Strong Enough To Bend

It amazes me how easy it is for people to jump on the Negative Nancy band wagon. They don’t see things with their eyes and therefore it must not be true. Here recently I haven’t felt myself. Everything around me is changing.  I have had friendships ruined by actions that were neither right or wrong. Things have been done that can’t and will not be changed. My wedding planning has completely fallen apart. I have to put so much off that I really don’t want to and honestly it is tearing me to pieces.  I have been in touch with a surgeon in Germany who specializes in my condition. He is the best and has been doing these surgeries for a long time.  I know that he can help me and I also know that he will give me my life back, but of course that comes with a cost.  My fiance and I have been talking about this for a bit and came to the conclusion that my health is far more important than a wedding and reception.  People who love us truly will be the ones to understand.   I have come to learn that there are people out there that understand what it is to have a chronic condition and then there are others, they are the ones who are comparing you with all the people that have visible conditions such as cancer.  That is a ugly word.  And disease…. any disease  is just ugly.

The other day after I was done with my PT , I was feeling really tired and very sore.  Even with my weight I was never really slow. But this was a slow day… my body just hurt to move and by the time it was bedtime,  I was in tears.  My fiance tried to help but I didn’t even want him to touch my legs, they were so painful.  It reminded me of when I got hit by a drunk driver.  That pain was horrible but I managed to push through and eventually it was gone and my body healed itself.   It’s a harsh reality knowing that my body is not going to heal itself this time.  That the pain I have will be there sometimes not as bad… but it will always be there.  I pray that this journey to Germany is going to help me and not set me back. There is always this part of me that is going to question whether I am truly going to find relief and feel better.  I can’t take hormones now and that is proving to be a disaster… I am cranky, moody, miserable, emotional..irrational.  What a pain in the rear I must be around those that love me.

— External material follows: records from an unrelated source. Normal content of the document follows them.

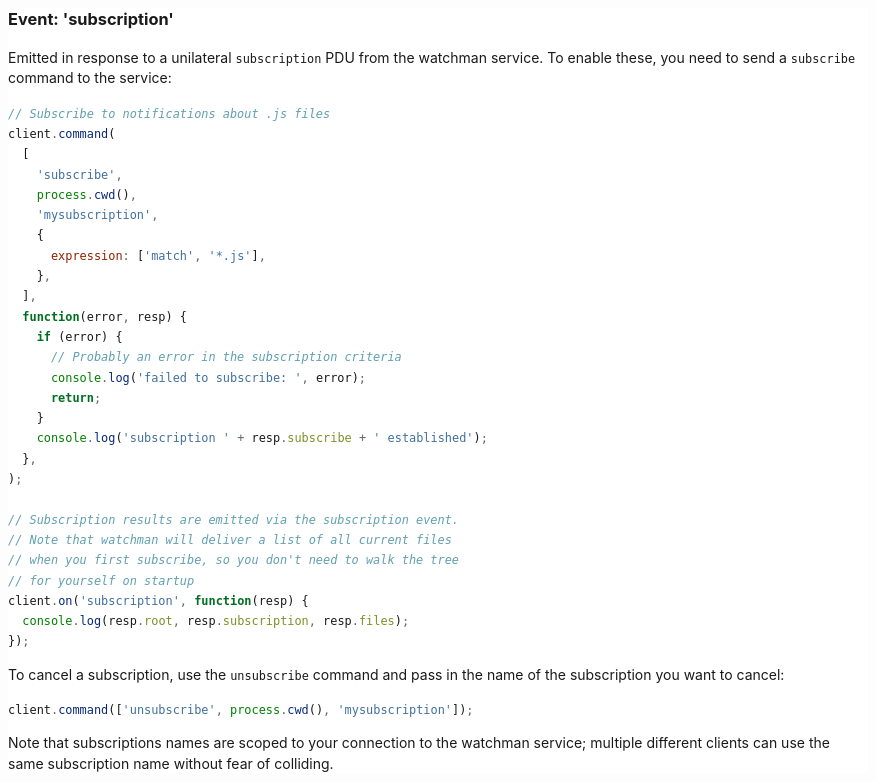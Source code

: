 ### Event: 'subscription'

Emitted in response to a unilateral `subscription` PDU from the watchman
service. To enable these, you need to send a `subscribe` command to the
service:

```js
// Subscribe to notifications about .js files
client.command(
  [
    'subscribe',
    process.cwd(),
    'mysubscription',
    {
      expression: ['match', '*.js'],
    },
  ],
  function(error, resp) {
    if (error) {
      // Probably an error in the subscription criteria
      console.log('failed to subscribe: ', error);
      return;
    }
    console.log('subscription ' + resp.subscribe + ' established');
  },
);

// Subscription results are emitted via the subscription event.
// Note that watchman will deliver a list of all current files
// when you first subscribe, so you don't need to walk the tree
// for yourself on startup
client.on('subscription', function(resp) {
  console.log(resp.root, resp.subscription, resp.files);
});
```

To cancel a subscription, use the `unsubscribe` command and pass in the name
of the subscription you want to cancel:

```js
client.command(['unsubscribe', process.cwd(), 'mysubscription']);
```

Note that subscriptions names are scoped to your connection to the watchman
service; multiple different clients can use the same subscription name without
fear of colliding.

I feel like lately I am being forced to make decisions that are not fair.  I can’t imagine some of the choices other people have to make. How hard it must be for them to make decisions based on a loved ones health and well being.  I am lucky enough that I can make those important choices on my own, but of course there is always a price to pay.  There are paths that we have chosen in life and then there are paths we are forced to take. I wanted to have a beautiful wedding,  put a nice bit of money down on a house and pay off some bills.  Now I have to choose to pay a doctor in Germany to do a few surgeries so that I am able to live a more healthful life with my fiancee and our kids….  it is the best choice because that means I won’t be in a wheelchair and I will be able to do things with my loved ones longer.  Not the choice I wanted to make, but it is the choice I have to make.  I hope that people will be a little kinder in the future.  I hope that people can have more compassion in their hearts towards those who suffer a chronic illness.  I hope that there will be understanding that even when there is a smile on my face, even when I say I am okay… I may just be saying that just to get through the day without the questions or the glances.   I will not break from this. I will always be strong enough to fight, and always strong enough to bend in whichever way is needed to make it just one more day!